Франциска задумчиво посмотрела на нее.
— Ладно, предположим, что причины, побудившие мисс Мейкпис взять на себя роль свахи, теперь ясны. — Тут она с циничным видом перевела взгляд на Эвелин. — Но признаюсь, я все еще не могу понять, какая тебе от этого выгода, Эви.
Узкая полоска кружева неожиданно выскользнула из пальцев Эвелин и упала ей на колени.
— О Господи! Какой же я стала неловкой!
— Эви? — чуть слышно повторила Франциска. Опустив голову, Эвелин прошептала, не поднимая глаз:
— Я делаю это ради Бернарда.
— Прошу прощения? — пробормотала ничего не понимающая Франциска.
— Франциска. — Взгляд молодой женщины стал решительным. — Ты должна понять. Ты видела, что происходило у нас в доме, пока Джеральд был жив. Ты сама жила под одной крышей с ним, — добавила она чуть слышно. — Ты видела, как он… Иногда я не могла даже…
Тут Эвелин совсем было умолкла, однако Франциска требовала ответа, а на умудренном жизненным опытом лице Полли Мейкпис отражалось столько грусти, что она, не сдержавшись, открыла как им, так и себе самой причину, побуждавшую ее уступить Лили мужчине.
— Я просто трусиха.
— Не правда, миссис Торн, — отозвалась Полли. — Вы очень стойкий человек.
Эвелин покачала головой:
— Нет, я трусиха. Я провела целых десять лет в постоянном стра…
Семейная жизнь была сугубо личным делом каждого, святая святых. Она воспитывалась в этом убеждении с детства, и оно до сих пор оставалось для нее незыблемым.
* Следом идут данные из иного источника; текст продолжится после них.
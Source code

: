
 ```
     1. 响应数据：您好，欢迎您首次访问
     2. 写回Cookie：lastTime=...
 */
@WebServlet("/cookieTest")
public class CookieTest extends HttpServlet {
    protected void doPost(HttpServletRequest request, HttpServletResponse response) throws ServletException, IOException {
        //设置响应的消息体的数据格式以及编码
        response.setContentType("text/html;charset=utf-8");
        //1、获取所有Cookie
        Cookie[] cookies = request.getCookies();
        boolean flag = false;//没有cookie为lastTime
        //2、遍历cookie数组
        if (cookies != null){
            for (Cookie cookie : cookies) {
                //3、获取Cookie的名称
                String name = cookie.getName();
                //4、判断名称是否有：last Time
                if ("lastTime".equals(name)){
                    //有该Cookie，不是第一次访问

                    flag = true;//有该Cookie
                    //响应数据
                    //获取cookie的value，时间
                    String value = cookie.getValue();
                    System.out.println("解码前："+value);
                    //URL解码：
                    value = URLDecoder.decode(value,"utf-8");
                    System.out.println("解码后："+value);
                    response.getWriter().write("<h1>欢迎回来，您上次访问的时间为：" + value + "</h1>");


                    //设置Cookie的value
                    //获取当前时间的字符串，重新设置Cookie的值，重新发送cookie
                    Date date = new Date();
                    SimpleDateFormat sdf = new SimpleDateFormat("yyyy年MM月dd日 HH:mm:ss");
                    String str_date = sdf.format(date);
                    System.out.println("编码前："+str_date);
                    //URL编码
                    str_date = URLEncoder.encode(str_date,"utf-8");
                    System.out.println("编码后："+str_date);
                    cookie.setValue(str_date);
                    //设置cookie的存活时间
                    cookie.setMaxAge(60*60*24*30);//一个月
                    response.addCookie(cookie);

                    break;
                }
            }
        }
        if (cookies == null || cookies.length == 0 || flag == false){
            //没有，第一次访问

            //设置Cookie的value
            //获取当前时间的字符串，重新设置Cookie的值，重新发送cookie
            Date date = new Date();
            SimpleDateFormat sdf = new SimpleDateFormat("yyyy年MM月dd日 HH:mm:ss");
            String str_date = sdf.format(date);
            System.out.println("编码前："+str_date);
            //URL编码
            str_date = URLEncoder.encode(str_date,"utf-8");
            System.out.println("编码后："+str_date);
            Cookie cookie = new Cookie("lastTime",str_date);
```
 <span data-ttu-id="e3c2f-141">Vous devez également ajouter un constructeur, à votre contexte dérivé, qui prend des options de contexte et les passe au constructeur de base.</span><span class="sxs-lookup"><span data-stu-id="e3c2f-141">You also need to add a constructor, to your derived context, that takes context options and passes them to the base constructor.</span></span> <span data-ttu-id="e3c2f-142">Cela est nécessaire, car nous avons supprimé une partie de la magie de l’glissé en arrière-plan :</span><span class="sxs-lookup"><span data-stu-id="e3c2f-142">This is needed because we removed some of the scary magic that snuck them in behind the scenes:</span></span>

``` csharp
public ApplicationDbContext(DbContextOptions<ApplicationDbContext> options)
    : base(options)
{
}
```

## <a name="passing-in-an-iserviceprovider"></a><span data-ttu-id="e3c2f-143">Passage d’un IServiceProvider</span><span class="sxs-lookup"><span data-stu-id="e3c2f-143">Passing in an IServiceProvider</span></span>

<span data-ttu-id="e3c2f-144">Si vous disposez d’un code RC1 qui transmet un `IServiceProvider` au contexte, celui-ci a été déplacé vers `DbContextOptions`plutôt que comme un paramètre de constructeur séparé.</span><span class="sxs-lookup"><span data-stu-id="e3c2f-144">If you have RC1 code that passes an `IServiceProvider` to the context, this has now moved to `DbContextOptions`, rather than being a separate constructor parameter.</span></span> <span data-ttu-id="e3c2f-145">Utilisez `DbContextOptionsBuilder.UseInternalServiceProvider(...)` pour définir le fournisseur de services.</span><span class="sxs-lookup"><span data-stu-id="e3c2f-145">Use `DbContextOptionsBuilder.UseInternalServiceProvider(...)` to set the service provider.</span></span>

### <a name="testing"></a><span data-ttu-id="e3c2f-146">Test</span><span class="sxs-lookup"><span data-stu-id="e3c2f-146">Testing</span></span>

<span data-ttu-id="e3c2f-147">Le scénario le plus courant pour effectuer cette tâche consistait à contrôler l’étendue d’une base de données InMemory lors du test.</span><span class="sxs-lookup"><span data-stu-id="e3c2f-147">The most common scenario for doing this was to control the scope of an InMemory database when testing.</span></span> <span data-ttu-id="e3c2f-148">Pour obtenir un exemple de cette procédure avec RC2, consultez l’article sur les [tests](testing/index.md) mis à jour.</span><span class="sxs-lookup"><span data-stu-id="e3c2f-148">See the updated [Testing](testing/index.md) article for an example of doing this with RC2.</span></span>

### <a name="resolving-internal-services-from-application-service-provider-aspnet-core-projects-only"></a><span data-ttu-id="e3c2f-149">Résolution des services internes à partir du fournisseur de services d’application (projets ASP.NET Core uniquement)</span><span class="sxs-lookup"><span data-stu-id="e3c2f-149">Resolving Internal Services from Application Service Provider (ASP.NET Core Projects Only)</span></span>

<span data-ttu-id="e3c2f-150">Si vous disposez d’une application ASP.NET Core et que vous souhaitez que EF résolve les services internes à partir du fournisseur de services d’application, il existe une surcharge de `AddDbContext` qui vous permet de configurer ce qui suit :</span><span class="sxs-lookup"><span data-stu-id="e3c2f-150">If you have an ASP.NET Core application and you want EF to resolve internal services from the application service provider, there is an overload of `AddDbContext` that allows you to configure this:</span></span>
Честь родового имени, имени Бернарда, должна была оставаться незапятнанной, какую бы цену ни пришлось за это платить.
Полли отвернулась к окну, сделав вид, что любуется пейзажем, и тем самым давая Эвелин возможность прийти в себя. Этот простой и вместе с тем полный врожденного такта жест глубоко тронул молодую женщину.
— Я не могу совладать с Эйвери Торном, — продолжила она. — Просто не могу, и все тут. Если я не способна обратиться к нему с самой ничтожной просьбой, когда дело касается меня, едва ли мне удастся выговорить у него какие-либо уступки от имени моего сына. И, — добавила она голосом, дрожавшим от презрения к себе самой, — если возникнет необходимость предъявить Эйвери Торну требования, я сомневаюсь, хватит ли у меня на это сил, даже если речь будет идти о безопасности Бернарда.
— Да полно тебе, Эви! — отозвалась со своего места Франциска. — Если на карту будет поставлена безопасность Бернарда, ты, конечно, сможешь…
Эвелин обратила к ней почерневшее от горя лицо.
— Ты так думаешь, Франциска? Мне самой хотелось бы в это верить, однако когда дело касается будущего моего сына, я не склонна полагаться на такую ненадежную опору, как моя собственная храбрость. Главное заключается в том, что я боюсь, а Лили — нет. Она никогда и никого не боялась. Если она останется здесь — а она должна остаться, поскольку, если она окажется в проигрыше, ей просто некуда будет больше идти, а Эйвери не посмеет вышвырнуть ее из дома, — то она сможет вступиться за Бернарда вместо меня. Она никогда не пойдет; против своей совести, чтобы спасти свое тело. Она не станет убегать там, где надо твердо стоять на своем. А если он станет дурно с ней обращаться, у нее найдется достаточно смелости, чтобы бросить все и уехать.